Quebrar o gelo

Sobre baleias encalhadas no Ártico e os dilemas da minha geração

Uma das cenas de "O grande milagre": esquimós, empresário e Greenpeace se unem para salvar as baleias, apesar das divergências
Uma das cenas de “O grande milagre”: esquimós, empresário e Greenpeace superam divergências e se unem para salvar uma família de baleias encalhada no gelo

QUEBRAR O GELO

Minha geração foi espremida entre decepções. O muro caiu, o capitalismo endoideceu, não existe mais possibilidade de escolha bipolar, nem uma aposta em um caminho hierárquico salvador, em um “cara lá em cima” (no Planalto, na estratosfera) que vá resolver os problemas. Nada deu certo. As vias foram interditadas. A crença no paizinho organizador e redentor – seja de direita ou de esquerda, noções que hoje se embaralham – entrou em falência.

Ontem, na praia, tomando um vinho que levamos geladinho dentro de uma bolsa térmica (high e low, tudo junto e misturado, como pedem os dias atuais), comentava com um amigo como estamos cansados. Eu pelo menos estou, sobretudo das barbaridades que leio por aqui, neste mundinho azul. Mas procuro entendê-las como fruto deste esmagamento que nossa galera, a que tem entre 30 e 45 anos, vem sofrendo.

Depois da conversa e da praia, vi na TV um filme aparentemente bobo, “O grande milagre”, em que Drew Barrymore é uma ativista do Greenpeace que precisa salvar três baleias encalhadas no gelo do Ártico. As baleias viraram minhocas fertilizando minha cabeça, e acho que o fato de Drew Barrymore ser a menininha de “ET, o extraterreste” ajudou muito nisso. Ela é das nossas, cresceu conosco, e nós crescemos a vendo crescer.

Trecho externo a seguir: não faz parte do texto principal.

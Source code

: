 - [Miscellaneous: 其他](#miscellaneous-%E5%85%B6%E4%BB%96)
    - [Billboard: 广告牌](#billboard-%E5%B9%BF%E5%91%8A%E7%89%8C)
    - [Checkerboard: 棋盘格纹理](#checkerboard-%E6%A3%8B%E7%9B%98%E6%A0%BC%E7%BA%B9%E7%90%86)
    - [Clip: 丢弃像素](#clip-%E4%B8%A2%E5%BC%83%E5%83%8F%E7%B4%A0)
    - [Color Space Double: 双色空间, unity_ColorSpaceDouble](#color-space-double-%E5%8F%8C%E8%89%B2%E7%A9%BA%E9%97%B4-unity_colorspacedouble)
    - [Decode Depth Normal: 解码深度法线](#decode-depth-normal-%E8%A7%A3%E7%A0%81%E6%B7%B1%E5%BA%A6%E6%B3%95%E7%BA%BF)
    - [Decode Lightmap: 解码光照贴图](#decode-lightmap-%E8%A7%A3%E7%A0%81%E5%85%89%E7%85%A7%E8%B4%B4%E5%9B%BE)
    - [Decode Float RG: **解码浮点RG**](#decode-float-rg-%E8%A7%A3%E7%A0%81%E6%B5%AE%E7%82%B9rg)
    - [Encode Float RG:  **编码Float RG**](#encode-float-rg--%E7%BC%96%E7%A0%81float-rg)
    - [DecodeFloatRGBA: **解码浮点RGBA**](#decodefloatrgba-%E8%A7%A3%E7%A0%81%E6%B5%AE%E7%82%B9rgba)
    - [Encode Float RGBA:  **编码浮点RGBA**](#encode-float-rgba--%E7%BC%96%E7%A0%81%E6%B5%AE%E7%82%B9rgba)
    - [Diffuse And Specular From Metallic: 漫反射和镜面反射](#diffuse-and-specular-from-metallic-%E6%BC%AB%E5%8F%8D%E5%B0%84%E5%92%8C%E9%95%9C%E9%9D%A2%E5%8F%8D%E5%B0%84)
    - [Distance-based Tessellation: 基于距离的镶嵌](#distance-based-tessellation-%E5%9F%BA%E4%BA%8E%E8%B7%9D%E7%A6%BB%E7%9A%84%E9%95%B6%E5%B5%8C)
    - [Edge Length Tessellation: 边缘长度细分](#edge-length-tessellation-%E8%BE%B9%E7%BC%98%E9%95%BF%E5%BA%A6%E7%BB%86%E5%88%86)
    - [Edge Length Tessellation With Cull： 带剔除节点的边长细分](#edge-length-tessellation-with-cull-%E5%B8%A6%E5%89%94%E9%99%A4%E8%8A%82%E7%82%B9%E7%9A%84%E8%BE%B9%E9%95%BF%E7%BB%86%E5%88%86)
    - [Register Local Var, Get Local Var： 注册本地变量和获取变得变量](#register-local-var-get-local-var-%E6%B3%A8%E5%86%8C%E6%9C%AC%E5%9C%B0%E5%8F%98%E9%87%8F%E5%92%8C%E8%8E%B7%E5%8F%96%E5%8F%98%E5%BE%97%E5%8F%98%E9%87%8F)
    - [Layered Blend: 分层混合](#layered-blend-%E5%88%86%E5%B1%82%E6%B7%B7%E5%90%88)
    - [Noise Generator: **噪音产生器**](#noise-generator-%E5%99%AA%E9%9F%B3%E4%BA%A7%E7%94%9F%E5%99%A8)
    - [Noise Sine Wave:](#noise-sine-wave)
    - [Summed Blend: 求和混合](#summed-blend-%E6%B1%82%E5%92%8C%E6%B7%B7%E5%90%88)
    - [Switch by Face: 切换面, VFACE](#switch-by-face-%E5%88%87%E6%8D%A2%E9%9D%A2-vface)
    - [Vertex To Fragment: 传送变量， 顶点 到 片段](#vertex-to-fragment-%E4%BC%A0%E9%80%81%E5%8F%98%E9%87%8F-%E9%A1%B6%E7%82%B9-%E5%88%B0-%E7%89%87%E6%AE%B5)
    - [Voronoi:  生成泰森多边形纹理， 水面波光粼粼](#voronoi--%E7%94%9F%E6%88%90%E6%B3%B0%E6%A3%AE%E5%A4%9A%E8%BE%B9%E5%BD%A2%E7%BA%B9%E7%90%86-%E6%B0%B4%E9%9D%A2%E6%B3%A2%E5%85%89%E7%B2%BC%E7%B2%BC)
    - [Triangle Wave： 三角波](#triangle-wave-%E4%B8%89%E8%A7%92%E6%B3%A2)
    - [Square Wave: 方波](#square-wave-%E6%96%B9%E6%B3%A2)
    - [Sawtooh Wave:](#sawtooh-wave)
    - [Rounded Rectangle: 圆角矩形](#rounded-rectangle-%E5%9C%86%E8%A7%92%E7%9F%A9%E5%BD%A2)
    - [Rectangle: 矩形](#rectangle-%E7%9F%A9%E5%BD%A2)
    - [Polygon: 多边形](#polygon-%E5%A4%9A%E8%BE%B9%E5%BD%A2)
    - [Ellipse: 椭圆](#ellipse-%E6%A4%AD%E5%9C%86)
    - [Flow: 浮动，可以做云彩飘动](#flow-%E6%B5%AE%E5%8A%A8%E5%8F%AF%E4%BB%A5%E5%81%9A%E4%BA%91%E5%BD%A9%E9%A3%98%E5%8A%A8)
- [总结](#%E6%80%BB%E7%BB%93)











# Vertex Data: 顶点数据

O fato é que não há mocinhos no salvamento de duas das três baleias – uma, o filhote, apelidado de Bambam, acaba morrendo (sorry, that’s a little spoiler!). Ah, sim, ainda há este detalhe: pai, mãe e filho da família de baleias recebem o nome de personagens de “Os Flintstones” – Fred, Vilma e Bambam (não dava para ser Pedrita, era macho). Com o coração derretido por esta outra madeleine, quebrei o gelo e mergulhei o pensamento na gente – em mim e em meus contemporâneos.

Em plena Era Reagan, os EUA precisaram contar com a ajuda de um quebra-gelo soviético. Mas o que é decisivo para abrir caminho para os animais é a ação conjunta de Drew Barrymore, esta ativista um tanto autoritária e cheia de preconceitos, e dois supostos inimigos: o povo esquimó de uma pequena comunidade do Alasca, que caça baleias para sobreviver, e o empresário que quer explorar petróleo na região (que a Drew também odeia, vcs podem imaginar). Um repórter de uma pequena TV local acaba projetando a história das baleias para o mundo. Ele é ex-namorado da moça do Greenpeace e, mesmo achando que ela é um tanto descontrol e às vezes meio mala, em dado momento abre mão de novos “furos” de reportagem para cavar buracos no gelo. Este jovem jornalista e dois malucos do Minnesota que inventam uma engenhoca que derrete o gelo completam um time nada clássico de heróis.

A história é real. Este grupo bizarro, formado por gente como a gente, cavou 465 buracos no gelo, ao longo de 8 quilômetros, para que as baleias encontrassem uma trilha para o oceano, e contassem neste caminho com intervalos para respiração na superfície.

E o que as baleias do Ártico têm a ver com nossa geração?

Acho que estamos precisando de rotas alternativas e de gestos simples. Talvez ajude se a gente deixar de olhar para nosso quintal como propriedade para entender que é parte de uma grande teia. Talvez fique mais simples se a gente parar de olhar de lado para nosso vizinho, nosso outro, nosso interlocutor divergente.

No buraco que garantiu a sobrevivência das baleias do Ártico coube Reagan, e também couberam a URSS, ecologia, vida comunitária, sustentabilidade local. Precisamos de um buraco que nos ensine a reinventar nosso mundo, e de uma trilha alternativa que nos faça chegar ao oceano. As antigas rotas não servem mais. Se permanecermos nelas, vamos parar de respirar. Nosso tempo talvez esteja acabando.